#### [What you need to do]
Your answer should be one number: the count of lines in the data below that include "issues".

#### [Materials provided]

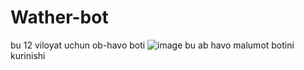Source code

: # Wather-bot
bu 12 viloyat uchun ob-havo boti
![image](https://user-images.githubusercontent.com/127393137/223998822-c26a4fe6-b3e9-4cb2-b943-1f3e6d3b44e9.png)
 bu ab havo malumot botini kurinishi
 

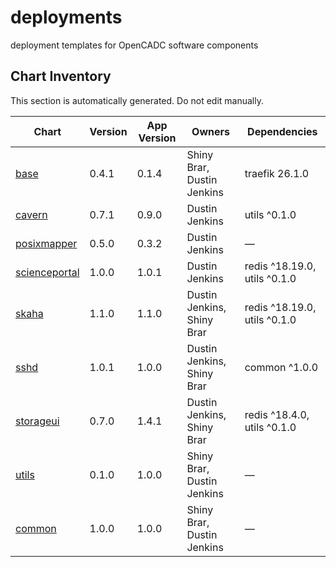 # deployments
deployment templates for OpenCADC software components

## Chart Inventory

<!-- CHART-INVENTORY:START -->
This section is automatically generated. Do not edit manually.

| Chart | Version | App Version | Owners | Dependencies |
| --- | --- | --- | --- | --- |
| [base](helm/applications/base) | 0.4.1 | 0.1.4 | Shiny Brar, Dustin Jenkins | traefik 26.1.0 |
| [cavern](helm/applications/cavern) | 0.7.1 | 0.9.0 | Dustin Jenkins | utils ^0.1.0 |
| [posixmapper](helm/applications/posix-mapper) | 0.5.0 | 0.3.2 | Dustin Jenkins | — |
| [scienceportal](helm/applications/science-portal) | 1.0.0 | 1.0.1 | Dustin Jenkins | redis ^18.19.0, utils ^0.1.0 |
| [skaha](helm/applications/skaha) | 1.1.0 | 1.1.0 | Dustin Jenkins, Shiny Brar | redis ^18.19.0, utils ^0.1.0 |
| [sshd](helm/applications/sshd) | 1.0.1 | 1.0.0 | Dustin Jenkins, Shiny Brar | common ^1.0.0 |
| [storageui](helm/applications/storage-ui) | 0.7.0 | 1.4.1 | Dustin Jenkins, Shiny Brar | redis ^18.4.0, utils ^0.1.0 |
| [utils](helm/applications/utils) | 0.1.0 | 1.0.0 | Shiny Brar, Dustin Jenkins | — |
| [common](helm/common) | 1.0.0 | 1.0.0 | Shiny Brar, Dustin Jenkins | — |
<!-- CHART-INVENTORY:END -->
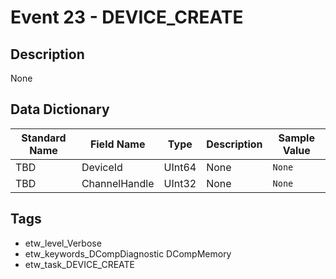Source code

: # Event 23 - DEVICE_CREATE

## Description
None

## Data Dictionary
|Standard Name|Field Name|Type|Description|Sample Value|
|---|---|---|---|---|
|TBD|DeviceId|UInt64|None|`None`|
|TBD|ChannelHandle|UInt32|None|`None`|

## Tags
* etw_level_Verbose
* etw_keywords_DCompDiagnostic DCompMemory
* etw_task_DEVICE_CREATE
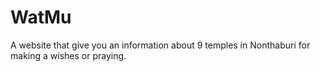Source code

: # WatMu
A website that give you an information about 9 temples in Nonthaburi for making a wishes or praying.
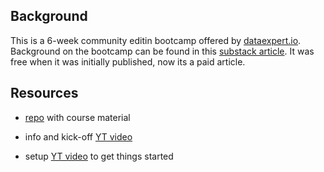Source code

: ## Background 

This is a 6-week community editin bootcamp offered by [dataexpert.io](https://www.dataexpert.io/). Background on the bootcamp can be found in this [substack article](https://blog.dataexpert.io/p/how-to-join-the-free-6-week-data?r=juiuo&utm_campaign=post&utm_medium=web). It was free when it was initially published, now its a paid article. 

## Resources 

* [repo](https://github.com/DataExpert-io/data-engineer-handbook) with course material 

* info and kick-off [YT video](https://www.youtube.com/watch?v=HU2T03ckAno)

* setup [YT video](https://www.youtube.com/watch?v=9Ng5juIg7LY&t=198s) to get things started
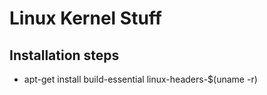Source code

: # Linux Kernel Stuff

## Installation steps
* apt-get install build-essential linux-headers-$(uname -r)

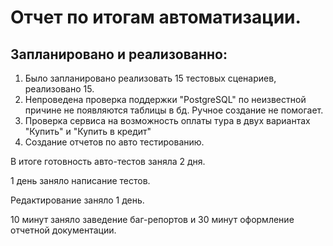 # Отчет по итогам автоматизации.

## Запланировано и реализованно:

1. Было запланировано реализовать 15 тестовых сценариев, реализовано 15. 
2. Непроведена проверка поддержки "PostgreSQL" по неизвестной причине не появляются таблицы в бд. Ручное создание не помогает. 
3. Проверка сервиса на возможность оплаты тура в двух вариантах "Купить" и "Купить в кредит"
4. Создание отчетов по авто тестированию.

В итоге готовность авто-тестов заняла 2 дня.

1 день заняло написание тестов.

Редактирование заняло 1 день.

10 минут заняло заведение баг-репортов и 30 минут оформление отчетной документации.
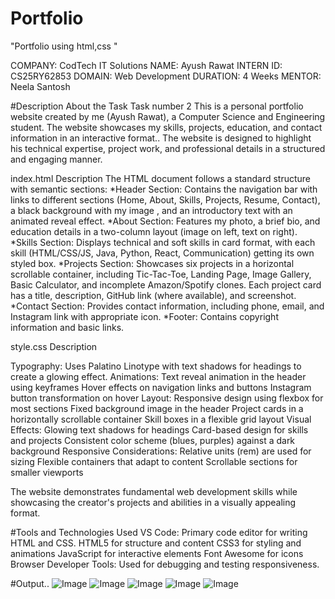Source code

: # Portfolio
"Portfolio using html,css "

COMPANY: CodTech IT Solutions
NAME: Ayush Rawat
INTERN ID: CS25RY62853
DOMAIN: Web Development
DURATION: 4 Weeks
MENTOR: Neela Santosh

#Description About the Task
Task number 2
This is a personal portfolio website created by me (Ayush Rawat), a Computer Science and Engineering student. The website showcases my skills, projects, education, and contact information in an interactive format.. The website is designed to highlight his technical expertise, project work, and professional details in a structured and engaging manner.


index.html Description
The HTML document follows a standard structure with semantic sections:
*Header Section: Contains the navigation bar with links to different sections (Home, About, Skills, Projects, Resume, Contact), a black background with my image , 
and an introductory text with an animated reveal effect.
*About Section: Features my photo, a brief bio, and education details in a two-column layout (image on left, text on right).
*Skills Section: Displays technical and soft skills in card format, with each skill (HTML/CSS/JS, Java, Python, React, Communication) getting its own styled box.
*Projects Section: Showcases six projects in a horizontal scrollable container, including Tic-Tac-Toe, Landing Page, Image Gallery, Basic Calculator, and incomplete Amazon/Spotify clones. Each project card has a title, description, GitHub link (where available), and screenshot.
*Contact Section: Provides contact information, including phone, email, and Instagram link with appropriate icon.
*Footer: Contains copyright information and basic links.



style.css Description

Typography: Uses Palatino Linotype with text shadows for headings to create a glowing effect.
Animations:
Text reveal animation in the header using keyframes
Hover effects on navigation links and buttons
Instagram button transformation on hover
Layout:
Responsive design using flexbox for most sections
Fixed background image in the header
Project cards in a horizontally scrollable container
Skill boxes in a flexible grid layout
Visual Effects:
Glowing text shadows for headings
Card-based design for skills and projects
Consistent color scheme (blues, purples) against a dark background
Responsive Considerations:
Relative units (rem) are used for sizing
Flexible containers that adapt to content
Scrollable sections for smaller viewports



The website demonstrates fundamental web development skills while showcasing the creator's projects and abilities in a visually appealing format.


#Tools and Technologies Used
VS Code: Primary code editor for writing HTML and CSS.
HTML5 for structure and content
CSS3 for styling and animations
JavaScript for interactive elements
Font Awesome for icons
Browser Developer Tools:
Used for debugging and testing responsiveness.


#Output..
![Image](https://github.com/user-attachments/assets/a59f4d06-b233-4d76-8344-18ba8d7dece8)
![Image](https://github.com/user-attachments/assets/9ed1b000-14ea-4290-bef3-5df75fb39d05)
![Image](https://github.com/user-attachments/assets/2517f994-8a8d-472a-a9af-3bb70755e410)
![Image](https://github.com/user-attachments/assets/b9286a49-a83f-4bc3-877b-d961971bab2d)
![Image](https://github.com/user-attachments/assets/db863ae4-6bc0-42d9-99ca-f2d0eea7c448)
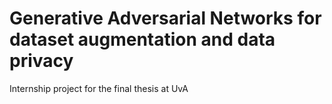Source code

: # Generative Adversarial Networks for dataset augmentation and data privacy
Internship project for the final thesis at UvA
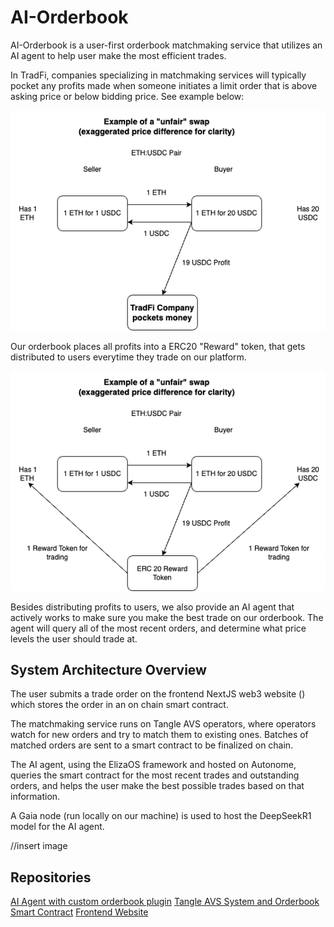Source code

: # AI-Orderbook

AI-Orderbook is a user-first orderbook matchmaking service that utilizes an AI agent to help user make the most efficient trades. 

In TradFi, companies specializing in matchmaking services will typically pocket any profits made when someone initiates a limit order that is above asking price or below bidding price. See example below:

![TradFi example of orderbook](Tradfi-orderbook.drawio.png)

Our orderbook places all profits into a ERC20 "Reward" token, that gets distributed to users everytime they trade on our platform. 

![Our orderbook, which is much better](Orderbook.drawio.png)

Besides distributing profits to users, we also provide an AI agent that actively works to make sure you make the best trade on our orderbook. The agent will query all of the most recent orders, and determine what price levels the user should trade at.

## System Architecture Overview

The user submits a trade order on the frontend NextJS web3 website () which stores the order in an on chain smart contract.

The matchmaking service runs on Tangle AVS operators, where operators watch for new orders and try to match them to existing ones. Batches of matched orders are sent to a smart contract to be finalized on chain. 

The AI agent, using the ElizaOS framework and hosted on Autonome, queries the smart contract for the most recent trades and outstanding orders, and helps the user make the best possible trades based on that information.

A Gaia node (run locally on our machine) is used to host the DeepSeekR1 model for the AI agent.

//insert image

## Repositories

[AI Agent with custom orderbook plugin](https://github.com/orderbook-avs/eliza-orderbook-plugin)
[Tangle AVS System and Orderbook Smart Contract](https://github.com/orderbook-avs/orderbook_tangle)
[Frontend Website](https://github.com/orderbook-avs/frontend)
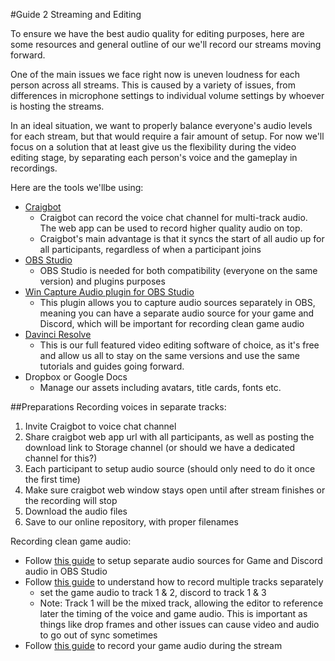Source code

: #Guide 2 Streaming and Editing

To ensure we have the best audio quality for editing purposes, here are some resources and general outline of our we'll record our streams moving forward.

One of the main issues we face right now is uneven loudness for each person across all streams. This is caused by a variety of issues, from differences in microphone settings to individual volume settings by whoever is hosting the streams.

In an ideal situation, we want to properly balance everyone's audio levels for each stream, but that would require a fair amount of setup. For now we'll focus on a solution that at least give us the flexibility during the video editing stage, by separating each person's voice and the gameplay in recordings.

Here are the tools we'llbe using:

- [Craigbot](https://craig.chat/home/#howtouse)
	- Craigbot can record the voice chat channel for multi-track audio. The web app can be used to record higher quality audio on top.
	- Craigbot's main advantage is that it syncs the start of all audio up for all participants, regardless of when a participant joins
- [OBS Studio](https://obsproject.com)
	- OBS Studio is needed for both compatibility (everyone on the same version) and plugins purposes
- [Win Capture Audio plugin for OBS Studio](https://github.com/bozbez/win-capture-audio)
	- This plugin allows you to capture audio sources separately in OBS, meaning you can have a separate audio source for your game and Discord, which will be important for recording clean game audio
- [Davinci Resolve](https://www.blackmagicdesign.com/products/davinciresolve/)
	- This is our full featured video editing software of choice, as it's free and allow us all to stay on the same versions and use the same tutorials and guides going forward.
- Dropbox or Google Docs
	- Manage our assets including avatars, title cards, fonts etc.

##Preparations
Recording voices in separate tracks:

1. Invite Craigbot to voice chat channel
2. Share craigbot web app url with all participants, as well as posting the download link to Storage channel (or should we have a dedicated channel for this?)
3. Each participant to setup audio source (should only need to do it once the first time)
4. Make sure craigbot web window stays open until after stream finishes or the recording will stop
5. Download the audio files
6. Save to our online repository, with proper filenames

Recording clean game audio:

- Follow [this guide](https://www.youtube.com/watch?v=c24TYzSdj-c) to setup separate audio sources for Game and Discord audio in OBS Studio
- Follow [this guide](https://www.youtube.com/watch?v=PqeRfaJuWLo) to understand how to record multiple tracks separately
	- set the game audio to track 1 & 2, discord to track 1 & 3
	- Note: Track 1 will be the mixed track, allowing the editor to reference later the timing of the voice and game audio. This is important as things like drop frames and other issues can cause video and audio to go out of sync sometimes
- Follow [this guide](https://www.youtube.com/watch?v=SyvJDtmw_Z8) to record your game audio during the stream

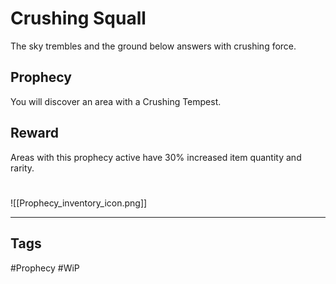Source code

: # Crushing Squall
The sky trembles and the ground below answers with crushing force.
## Prophecy
You will discover an area with a Crushing Tempest.
## Reward
Areas with this prophecy active have 30% increased item quantity and rarity.

#
![[Prophecy_inventory_icon.png]]

---
## Tags
#Prophecy
#WiP 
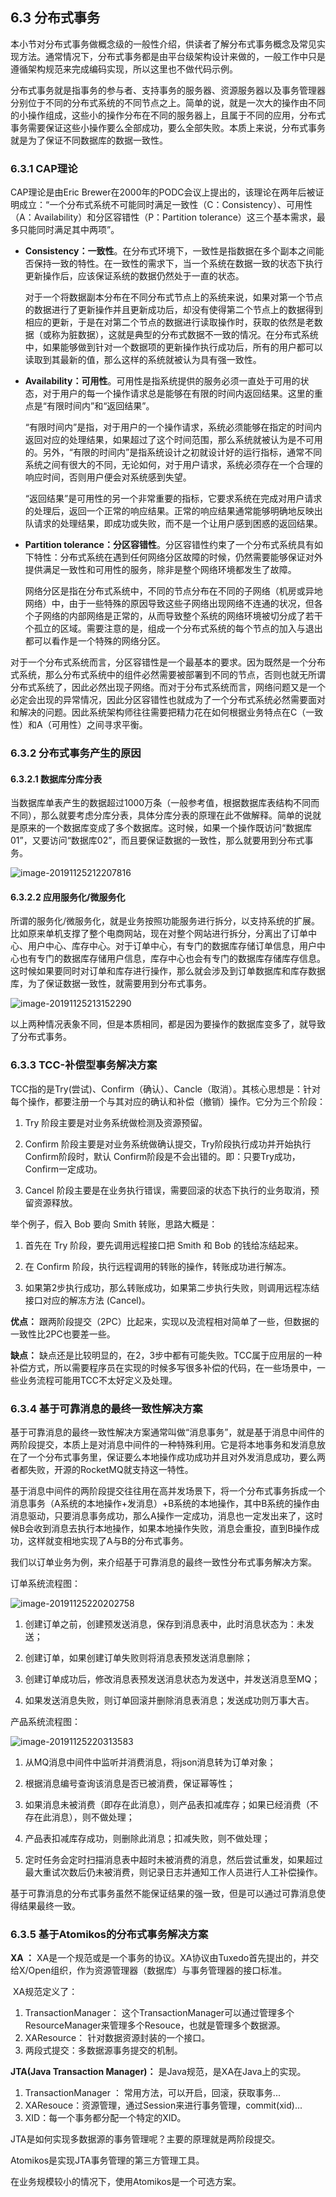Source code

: ## 6.3 分布式事务

本小节对分布式事务做概念级的一般性介绍，供读者了解分布式事务概念及常见实现方法。通常情况下，分布式事务都是由平台级架构设计来做的，一般工作中只是遵循架构规范来完成编码实现，所以这里也不做代码示例。

分布式事务就是指事务的参与者、支持事务的服务器、资源服务器以及事务管理器分别位于不同的分布式系统的不同节点之上。简单的说，就是一次大的操作由不同的小操作组成，这些小的操作分布在不同的服务器上，且属于不同的应用，分布式事务需要保证这些小操作要么全部成功，要么全部失败。本质上来说，分布式事务就是为了保证不同数据库的数据一致性。 

### 6.3.1 CAP理论

CAP理论是由Eric Brewer在2000年的PODC会议上提出的，该理论在两年后被证明成立：“一个分布式系统不可能同时满足一致性（C：Consistency）、可用性（A：Availability）和分区容错性（P：Partition tolerance）这三个基本需求，最多只能同时满足其中两项”。 

- **Consistency：一致性**。在分布式环境下，一致性是指数据在多个副本之间能否保持一致的特性。在一致性的需求下，当一个系统在数据一致的状态下执行更新操作后，应该保证系统的数据仍然处于一直的状态。

  对于一个将数据副本分布在不同分布式节点上的系统来说，如果对第一个节点的数据进行了更新操作并且更新成功后，却没有使得第二个节点上的数据得到相应的更新，于是在对第二个节点的数据进行读取操作时，获取的依然是老数据（或称为脏数据），这就是典型的分布式数据不一致的情况。在分布式系统中，如果能够做到针对一个数据项的更新操作执行成功后，所有的用户都可以读取到其最新的值，那么这样的系统就被认为具有强一致性。

- **Availability：可用性**。可用性是指系统提供的服务必须一直处于可用的状态，对于用户的每一个操作请求总是能够在有限的时间内返回结果。这里的重点是“有限时间内”和“返回结果”。

  “有限时间内”是指，对于用户的一个操作请求，系统必须能够在指定的时间内返回对应的处理结果，如果超过了这个时间范围，那么系统就被认为是不可用的。另外，“有限的时间内”是指系统设计之初就设计好的运行指标，通常不同系统之间有很大的不同，无论如何，对于用户请求，系统必须存在一个合理的响应时间，否则用户便会对系统感到失望。

  “返回结果”是可用性的另一个非常重要的指标，它要求系统在完成对用户请求的处理后，返回一个正常的响应结果。正常的响应结果通常能够明确地反映出队请求的处理结果，即成功或失败，而不是一个让用户感到困惑的返回结果。

- **Partition tolerance：分区容错性**。分区容错性约束了一个分布式系统具有如下特性：分布式系统在遇到任何网络分区故障的时候，仍然需要能够保证对外提供满足一致性和可用性的服务，除非是整个网络环境都发生了故障。

  网络分区是指在分布式系统中，不同的节点分布在不同的子网络（机房或异地网络）中，由于一些特殊的原因导致这些子网络出现网络不连通的状况，但各个子网络的内部网络是正常的，从而导致整个系统的网络环境被切分成了若干个孤立的区域。需要注意的是，组成一个分布式系统的每个节点的加入与退出都可以看作是一个特殊的网络分区。

对于一个分布式系统而言，分区容错性是一个最基本的要求。因为既然是一个分布式系统，那么分布式系统中的组件必然需要被部署到不同的节点，否则也就无所谓分布式系统了，因此必然出现子网络。而对于分布式系统而言，网络问题又是一个必定会出现的异常情况，因此分区容错性也就成为了一个分布式系统必然需要面对和解决的问题。因此系统架构师往往需要把精力花在如何根据业务特点在C（一致性）和A（可用性）之间寻求平衡。 

### 6.3.2 分布式事务产生的原因

#### 6.3.2.1 数据库分库分表

当数据库单表产生的数据超过1000万条（一般参考值，根据数据库表结构不同而不同），那么就要考虑分库分表，具体分库分表的原理在此不做解释。简单的说就是原来的一个数据库变成了多个数据库。这时候，如果一个操作既访问“数据库01”，又要访问“数据库02”，而且要保证数据的一致性，那么就要用到分布式事务。

![image-20191125212207816](images/image-20191125212207816.png) 

#### 6.3.2.2 应用服务化/微服务化

所谓的服务化/微服务化，就是业务按照功能服务进行拆分，以支持系统的扩展。比如原来单机支撑了整个电商网站，现在对整个网站进行拆分，分离出了订单中心、用户中心、库存中心。对于订单中心，有专门的数据库存储订单信息，用户中心也有专门的数据库存储用户信息，库存中心也会有专门的数据库存储库存信息。这时候如果要同时对订单和库存进行操作，那么就会涉及到订单数据库和库存数据库，为了保证数据一致性，就需要用到分布式事务。 

![image-20191125213152290](images/image-20191125213152290.png)



以上两种情况表象不同，但是本质相同，都是因为要操作的数据库变多了，就导致了分布式事务。 

### 6.3.3  TCC-补偿型事务解决方案

TCC指的是Try(尝试)、Confirm（确认）、Cancle（取消）。其核心思想是：针对每个操作，都要注册一个与其对应的确认和补偿（撤销）操作。它分为三个阶段：

1. Try 阶段主要是对业务系统做检测及资源预留。

2. Confirm 阶段主要是对业务系统做确认提交，Try阶段执行成功并开始执行 Confirm阶段时，默认 Confirm阶段是不会出错的。即：只要Try成功，Confirm一定成功。

3. Cancel 阶段主要是在业务执行错误，需要回滚的状态下执行的业务取消，预留资源释放。

举个例子，假入 Bob 要向 Smith 转账，思路大概是：

1. 首先在 Try 阶段，要先调用远程接口把 Smith 和 Bob 的钱给冻结起来。

2. 在 Confirm 阶段，执行远程调用的转账的操作，转账成功进行解冻。

3. 如果第2步执行成功，那么转账成功，如果第二步执行失败，则调用远程冻结接口对应的解冻方法 (Cancel)。

**优点：** 跟两阶段提交（2PC）比起来，实现以及流程相对简单了一些，但数据的一致性比2PC也要差一些。

**缺点：** 缺点还是比较明显的，在2，3步中都有可能失败。TCC属于应用层的一种补偿方式，所以需要程序员在实现的时候多写很多补偿的代码，在一些场景中，一些业务流程可能用TCC不太好定义及处理。

### 6.3.4 基于可靠消息的最终一致性解决方案

基于可靠消息的最终一致性解决方案通常叫做“消息事务”，就是基于消息中间件的两阶段提交，本质上是对消息中间件的一种特殊利用。它是将本地事务和发消息放在了一个分布式事务里，保证要么本地操作成功成功并且对外发消息成功，要么两者都失败，开源的RocketMQ就支持这一特性。

基于消息中间件的两阶段提交往往用在高并发场景下，将一个分布式事务拆成一个消息事务（A系统的本地操作+发消息）+B系统的本地操作，其中B系统的操作由消息驱动，只要消息事务成功，那么A操作一定成功，消息也一定发出来了，这时候B会收到消息去执行本地操作，如果本地操作失败，消息会重投，直到B操作成功，这样就变相地实现了A与B的分布式事务。 

我们以订单业务为例，来介绍基于可靠消息的最终一致性分布式事务解决方案。

订单系统流程图：

![image-20191125220202758](images/image-20191125220202758.png)

1. 创建订单之前，创建预发送消息，保存到消息表中，此时消息状态为：未发送；

2. 创建订单，如果创建订单失败则将消息表预发送消息删除；

3. 创建订单成功后，修改消息表预发送消息状态为发送中，并发送消息至MQ；

4. 如果发送消息失败，则订单回滚并删除消息表消息；发送成功则万事大吉。

产品系统流程图：

![image-20191125220313583](images/image-20191125220313583.png)

1. 从MQ消息中间件中监听并消费消息，将json消息转为订单对象；

2. 根据消息编号查询该消息是否已被消费，保证幂等性；

3. 如果消息未被消费（即存在此消息），则产品表扣减库存；如果已经消费（不存在此消息），则不做处理；

4. 产品表扣减库存成功，则删除此消息；扣减失败，则不做处理；

5. 定时任务会定时扫描消息表中超时未被消费的消息，然后尝试重发，如果超过最大重试次数后仍未被消费，则记录日志并通知工作人员进行人工补偿操作。

基于可靠消息的分布式事务虽然不能保证结果的强一致，但是可以通过可靠消息使得结果最终一致。

### 6.3.5 基于Atomikos的分布式事务解决方案  

**XA ：** XA是一个规范或是一个事务的协议。XA协议由Tuxedo首先提出的，并交给X/Open组织，作为资源管理器（数据库）与事务管理器的接口标准。

​	XA规范定义了：

1. TransactionManager： 这个TransactionManager可以通过管理多个ResourceManager来管理多个Resouce，也就是管理多个数据源。
2. XAResource： 针对数据资源封装的一个接口。
3. 两段式提交：多数据源事务提交的机制。

**JTA(Java Transaction Manager)：** 是Java规范，是XA在Java上的实现。

1. TransactionManager ： 常用方法，可以开启，回滚，获取事务...
2. XAResouce：资源管理，通过Session来进行事务管理，commit(xid)...
3. XID：每一个事务都分配一个特定的XID。

JTA是如何实现多数据源的事务管理呢？主要的原理就是两阶段提交。

Atomikos是实现JTA事务管理的第三方管理工具。

在业务规模较小的情况下，使用Atomikos是一个可选方案。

#### [Written answer]
2